I know that my recipe is old when I have it in my loose-leaf notebook of printouts but do not have an electronic file of it.  If my memory is correct, my sister first found this recipe years and years ago before Chinese Chicken Salads were on most restaurant menus.  When my culinary students ran a cafe for the teachers, this was always our top seller.  I can't remember the last time I made it, but needed to bring a dish to a potluck this week, and thought it would be well received.

Chinese Chicken Salad
Salad Ingredients:
1 # chicken breast, cooked and diced into 1” cubes or slices
½ c chopped fresh parsley leaves
1 head of iceberg lettuce, shredded, or the equivalent of iceberg and mixed greens
4 sliced green onions, green part included
1/2 - 1 small can chilled drained mandarin oranges
½ finely slivered red bell pepper
½ c toasted almond slivers
2 t toasted sesame seeds
*2 pkgs. Chicken flavored raamen noodles, cooked according to directions below

Toss with this dressing:
½ c salad oil
6 T wine vinegar
2 t sesame oil
¼ c granulated sugar
1 t ground black pepper
1 t salt
1 t Accent flavor enhancer (if MSG intolerant, leave this out)

*In a saucepan heat about a quart of water to boiling.  Crunch the noodles in their package slightly before opening.  Take out the flavor packets and dump the somewhat crunched (not pulverized) noodles into the boiling water for two minutes. 

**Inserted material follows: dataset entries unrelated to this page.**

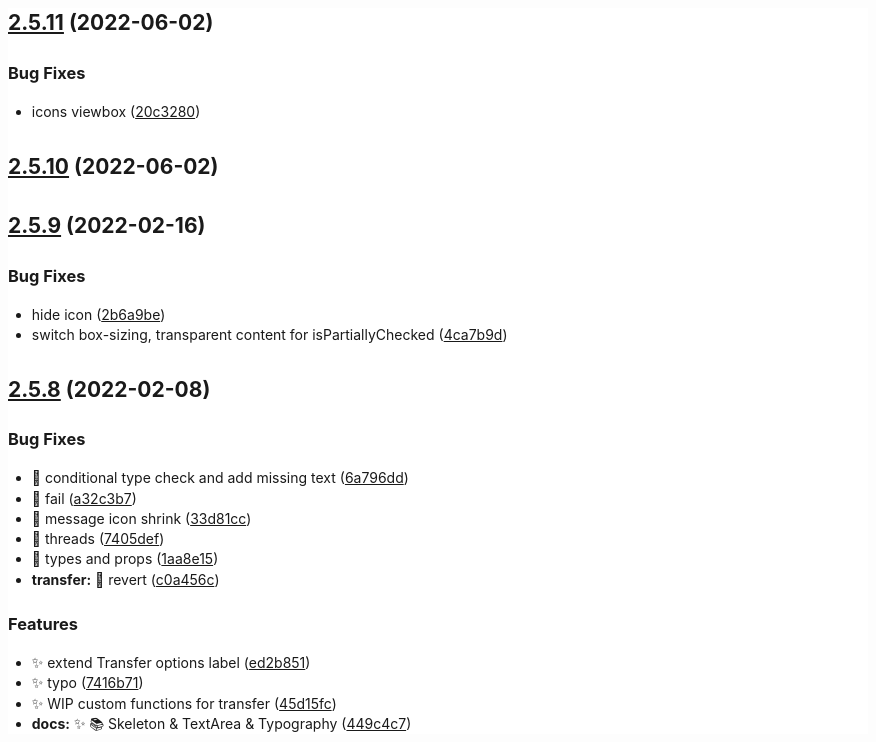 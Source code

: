 ## [2.5.11](https://github.com/atlasgroupcz/react-atlantic/compare/v2.5.10...v2.5.11) (2022-06-02)


### Bug Fixes

* icons viewbox ([20c3280](https://github.com/atlasgroupcz/react-atlantic/commit/20c3280cf72f8638ccdfebef5314b1754c3e5ecb))



## [2.5.10](https://github.com/atlasgroupcz/react-atlantic/compare/v2.5.9...v2.5.10) (2022-06-02)



## [2.5.9](https://github.com/atlasgroupcz/react-atlantic/compare/v2.5.8...v2.5.9) (2022-02-16)


### Bug Fixes

* hide icon ([2b6a9be](https://github.com/atlasgroupcz/react-atlantic/commit/2b6a9be8cb790a0604ed4c41490a50c0010d47b9))
* switch box-sizing, transparent content for isPartiallyChecked ([4ca7b9d](https://github.com/atlasgroupcz/react-atlantic/commit/4ca7b9d8036445e0ab8b601db2d3ebf55c83b82e))



## [2.5.8](https://github.com/atlasgroupcz/react-atlantic/compare/2.5.6...2.5.8) (2022-02-08)


### Bug Fixes

* 🐛 conditional type check and add missing text ([6a796dd](https://github.com/atlasgroupcz/react-atlantic/commit/6a796dd0adad51ff66f95a4aa32746af96f77f3c))
* 🐛 fail ([a32c3b7](https://github.com/atlasgroupcz/react-atlantic/commit/a32c3b77744aba8dac4e455132b4811faf48b4d4))
* 🐛 message icon shrink ([33d81cc](https://github.com/atlasgroupcz/react-atlantic/commit/33d81cc889d83b1f23ad440e59767233b5a8ff3a))
* 🐛 threads ([7405def](https://github.com/atlasgroupcz/react-atlantic/commit/7405def4b08a294eec7cd0119fe3b544df315614))
* 🐛 types and props ([1aa8e15](https://github.com/atlasgroupcz/react-atlantic/commit/1aa8e1543d68165a92462d534a115f7b65a0cdde))
* **transfer:** 🐛 revert ([c0a456c](https://github.com/atlasgroupcz/react-atlantic/commit/c0a456c13982d2471f40f255408cdf070196a3ea))


### Features

* ✨ extend Transfer options label ([ed2b851](https://github.com/atlasgroupcz/react-atlantic/commit/ed2b851a830f3644d01dd9b38ae76b701c5275fe))
* ✨ typo ([7416b71](https://github.com/atlasgroupcz/react-atlantic/commit/7416b7115300d48a5557a68b1a0976e5c2c4d827))
* ✨ WIP custom functions for transfer ([45d15fc](https://github.com/atlasgroupcz/react-atlantic/commit/45d15fcd0d804c12e4607176251d3134f243e94f))
* **docs:** ✨ 📚️ Skeleton & TextArea & Typography ([449c4c7](https://github.com/atlasgroupcz/react-atlantic/commit/449c4c742aa91e169e64afe2d627e13466e44872))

After 2 minutes, drain noodles in colander.  Add most of one package of flavoring to the drained noodles.  Throw the second package away, or keep for another use.  Cool in refrigerator before use.

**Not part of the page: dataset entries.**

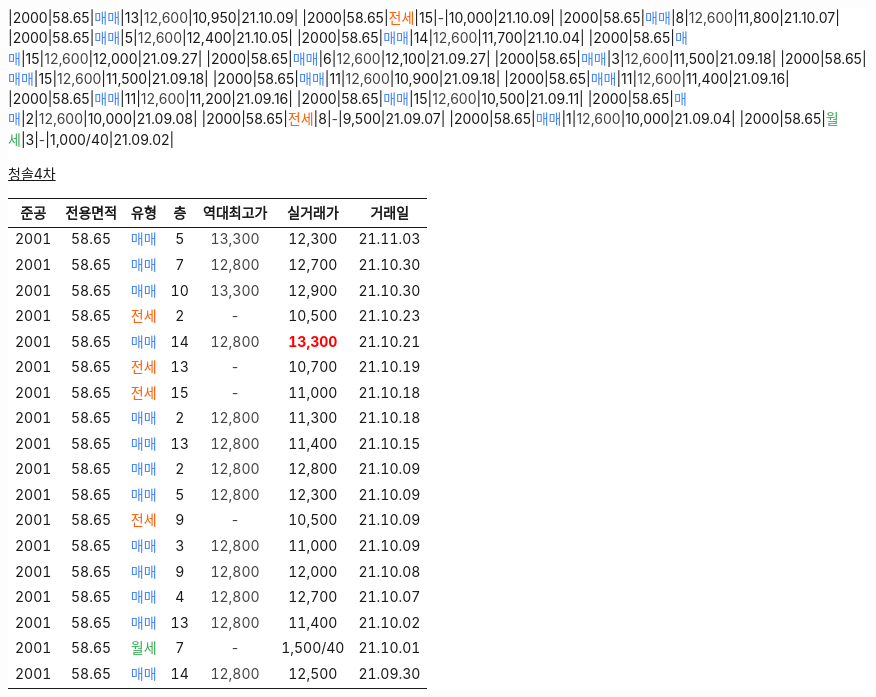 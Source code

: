 |2000|58.65|<span style="color:#4285F3">매매</span>|13|<span style="color:#444444">12,600</span>|10,950|21.10.09|
|2000|58.65|<span style="color:#FF5A00">전세</span>|15|<span style="color:#444444">-</span>|10,000|21.10.09|
|2000|58.65|<span style="color:#4285F3">매매</span>|8|<span style="color:#444444">12,600</span>|11,800|21.10.07|
|2000|58.65|<span style="color:#4285F3">매매</span>|5|<span style="color:#444444">12,600</span>|12,400|21.10.05|
|2000|58.65|<span style="color:#4285F3">매매</span>|14|<span style="color:#444444">12,600</span>|11,700|21.10.04|
|2000|58.65|<span style="color:#4285F3">매매</span>|15|<span style="color:#444444">12,600</span>|12,000|21.09.27|
|2000|58.65|<span style="color:#4285F3">매매</span>|6|<span style="color:#444444">12,600</span>|12,100|21.09.27|
|2000|58.65|<span style="color:#4285F3">매매</span>|3|<span style="color:#444444">12,600</span>|11,500|21.09.18|
|2000|58.65|<span style="color:#4285F3">매매</span>|15|<span style="color:#444444">12,600</span>|11,500|21.09.18|
|2000|58.65|<span style="color:#4285F3">매매</span>|11|<span style="color:#444444">12,600</span>|10,900|21.09.18|
|2000|58.65|<span style="color:#4285F3">매매</span>|11|<span style="color:#444444">12,600</span>|11,400|21.09.16|
|2000|58.65|<span style="color:#4285F3">매매</span>|11|<span style="color:#444444">12,600</span>|11,200|21.09.16|
|2000|58.65|<span style="color:#4285F3">매매</span>|15|<span style="color:#444444">12,600</span>|10,500|21.09.11|
|2000|58.65|<span style="color:#4285F3">매매</span>|2|<span style="color:#444444">12,600</span>|10,000|21.09.08|
|2000|58.65|<span style="color:#FF5A00">전세</span>|8|<span style="color:#444444">-</span>|9,500|21.09.07|
|2000|58.65|<span style="color:#4285F3">매매</span>|1|<span style="color:#444444">12,600</span>|10,000|21.09.04|
|2000|58.65|<span style="color:#34A853">월세</span>|3|<span style="color:#444444">-</span>|1,000/40|21.09.02|

[청솔4차](https://search.naver.com/search.naver?query=%EC%B2%AD%EC%86%944%EC%B0%A8)

|준공|전용면적|유형|층|역대최고가|실거래가|거래일|
|:---:|:---:|:---:|:---:|:---:|:---:|:---:|
|2001|58.65|<span style="color:#4285F3">매매</span>|5|<span style="color:#444444">13,300</span>|12,300|21.11.03|
|2001|58.65|<span style="color:#4285F3">매매</span>|7|<span style="color:#444444">12,800</span>|12,700|21.10.30|
|2001|58.65|<span style="color:#4285F3">매매</span>|10|<span style="color:#444444">13,300</span>|12,900|21.10.30|
|2001|58.65|<span style="color:#FF5A00">전세</span>|2|<span style="color:#444444">-</span>|10,500|21.10.23|
|2001|58.65|<span style="color:#4285F3">매매</span>|14|<span style="color:#444444">12,800</span>|<b><span style="color:#FF0000">13,300</span></b>|21.10.21|
|2001|58.65|<span style="color:#FF5A00">전세</span>|13|<span style="color:#444444">-</span>|10,700|21.10.19|
|2001|58.65|<span style="color:#FF5A00">전세</span>|15|<span style="color:#444444">-</span>|11,000|21.10.18|
|2001|58.65|<span style="color:#4285F3">매매</span>|2|<span style="color:#444444">12,800</span>|11,300|21.10.18|
|2001|58.65|<span style="color:#4285F3">매매</span>|13|<span style="color:#444444">12,800</span>|11,400|21.10.15|
|2001|58.65|<span style="color:#4285F3">매매</span>|2|<span style="color:#444444">12,800</span>|12,800|21.10.09|
|2001|58.65|<span style="color:#4285F3">매매</span>|5|<span style="color:#444444">12,800</span>|12,300|21.10.09|
|2001|58.65|<span style="color:#FF5A00">전세</span>|9|<span style="color:#444444">-</span>|10,500|21.10.09|
|2001|58.65|<span style="color:#4285F3">매매</span>|3|<span style="color:#444444">12,800</span>|11,000|21.10.09|
|2001|58.65|<span style="color:#4285F3">매매</span>|9|<span style="color:#444444">12,800</span>|12,000|21.10.08|
|2001|58.65|<span style="color:#4285F3">매매</span>|4|<span style="color:#444444">12,800</span>|12,700|21.10.07|
|2001|58.65|<span style="color:#4285F3">매매</span>|13|<span style="color:#444444">12,800</span>|11,400|21.10.02|
|2001|58.65|<span style="color:#34A853">월세</span>|7|<span style="color:#444444">-</span>|1,500/40|21.10.01|
|2001|58.65|<span style="color:#4285F3">매매</span>|14|<span style="color:#444444">12,800</span>|12,500|21.09.30|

Lightly crunch the noodles in the package before dumping in the boiling water for 2 minutes.
If making a whole batch (2 packages of noodles) add one of the flavor packets to the drained, cooked noodles for a bit of extra flavor
My beautifully seared chicken from last week's post cut into 1 inch cubes for the salad.

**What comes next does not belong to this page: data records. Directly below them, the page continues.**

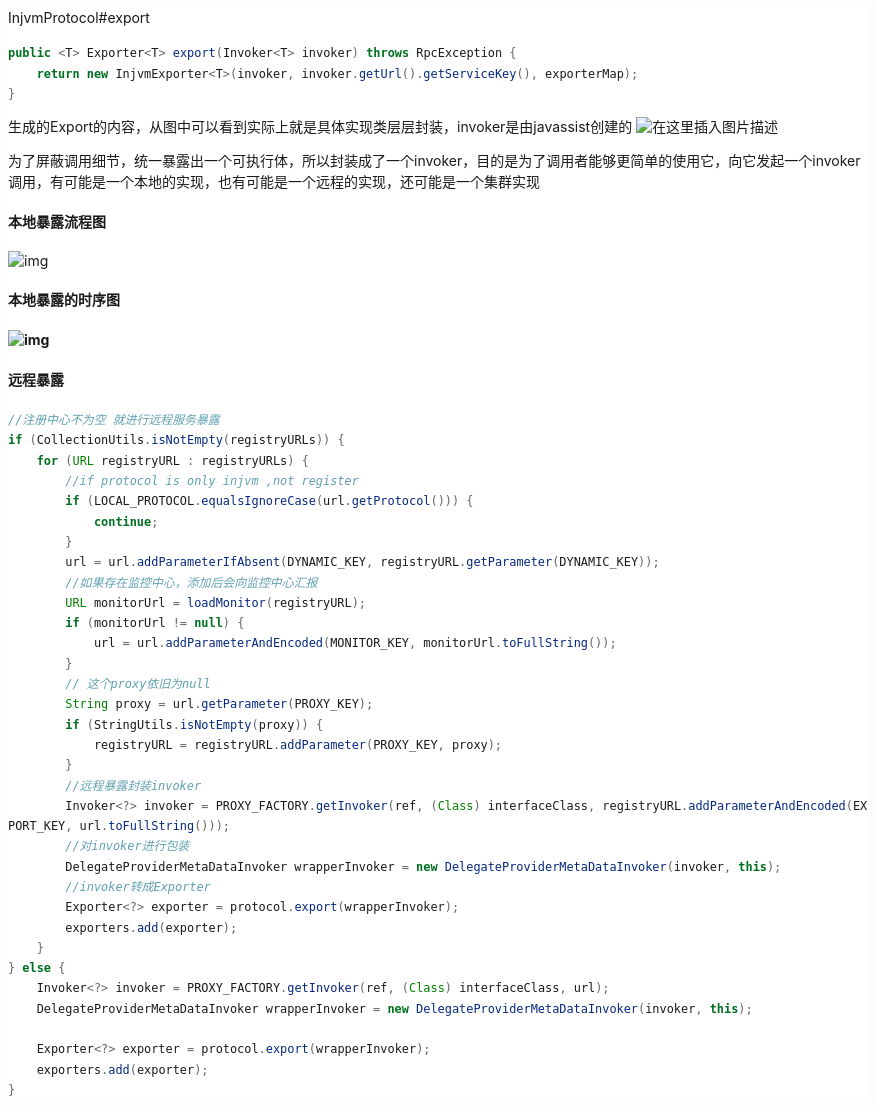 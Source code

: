 

InjvmProtocol#export

```java
public <T> Exporter<T> export(Invoker<T> invoker) throws RpcException {
    return new InjvmExporter<T>(invoker, invoker.getUrl().getServiceKey(), exporterMap);
}
```

生成的Export的内容，从图中可以看到实际上就是具体实现类层层封装，invoker是由javassist创建的
![在这里插入图片描述](https://img-blog.csdnimg.cn/20201015135641400.png?x-oss-process=image/watermark,type_ZmFuZ3poZW5naGVpdGk,shadow_10,text_aHR0cHM6Ly9ibG9nLmNzZG4ubmV0L3FxXzM4MDgyMzA0,size_16,color_FFFFFF,t_70#pic_center)


为了屏蔽调用细节，统一暴露出一个可执行体，所以封装成了一个invoker，目的是为了调用者能够更简单的使用它，向它发起一个invoker调用，有可能是一个本地的实现，也有可能是一个远程的实现，还可能是一个集群实现

#### 本地暴露流程图

![img](https://img-blog.csdnimg.cn/img_convert/85a87e7264f1d8a6f0aeea51a8bc12da.png)

#### 本地暴露的时序图

#### ![img](https://img-blog.csdnimg.cn/img_convert/081fce94b1261514f3b9ede27e4d3bf2.png)

#### 远程暴露

```java
//注册中心不为空 就进行远程服务暴露
if (CollectionUtils.isNotEmpty(registryURLs)) {
    for (URL registryURL : registryURLs) {
        //if protocol is only injvm ,not register
        if (LOCAL_PROTOCOL.equalsIgnoreCase(url.getProtocol())) {
            continue;
        }
        url = url.addParameterIfAbsent(DYNAMIC_KEY, registryURL.getParameter(DYNAMIC_KEY));
        //如果存在监控中心，添加后会向监控中心汇报
        URL monitorUrl = loadMonitor(registryURL);
        if (monitorUrl != null) {
            url = url.addParameterAndEncoded(MONITOR_KEY, monitorUrl.toFullString());
        }
        // 这个proxy依旧为null
        String proxy = url.getParameter(PROXY_KEY);
        if (StringUtils.isNotEmpty(proxy)) {
            registryURL = registryURL.addParameter(PROXY_KEY, proxy);
        }
		//远程暴露封装invoker
        Invoker<?> invoker = PROXY_FACTORY.getInvoker(ref, (Class) interfaceClass, registryURL.addParameterAndEncoded(EXPORT_KEY, url.toFullString()));
        //对invoker进行包装
        DelegateProviderMetaDataInvoker wrapperInvoker = new DelegateProviderMetaDataInvoker(invoker, this);
		//invoker转成Exporter
        Exporter<?> exporter = protocol.export(wrapperInvoker);
        exporters.add(exporter);
    }
} else {
    Invoker<?> invoker = PROXY_FACTORY.getInvoker(ref, (Class) interfaceClass, url);
    DelegateProviderMetaDataInvoker wrapperInvoker = new DelegateProviderMetaDataInvoker(invoker, this);

    Exporter<?> exporter = protocol.export(wrapperInvoker);
    exporters.add(exporter);
}
```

And ready for the party -- my salad was one of many...
A note about Accent, the commercial name for monosodium glutamate (MSG) in the U.S., is a flavor enhancing ingredient in the dressing for his recipe.  Concern about the consumption of MSG  is controversial.  Some say that it causes dizziness, headaches, flushing or burning sensations, in spite of the fact that multiple scientific studies show no direct link between MSG consumption and these reactions.  As a result of the controversy, the FDA classified it as an ingredients that is "generally recognized as safe."  It contains 1/3 the sodium content of regular salt, so can be effectively used in place of salt for those on sodium restricted diets, reducing the content by up to 30%.  In the past when I have left it out of the dressing the taste has been flat.  Bottom line -- I'm using it!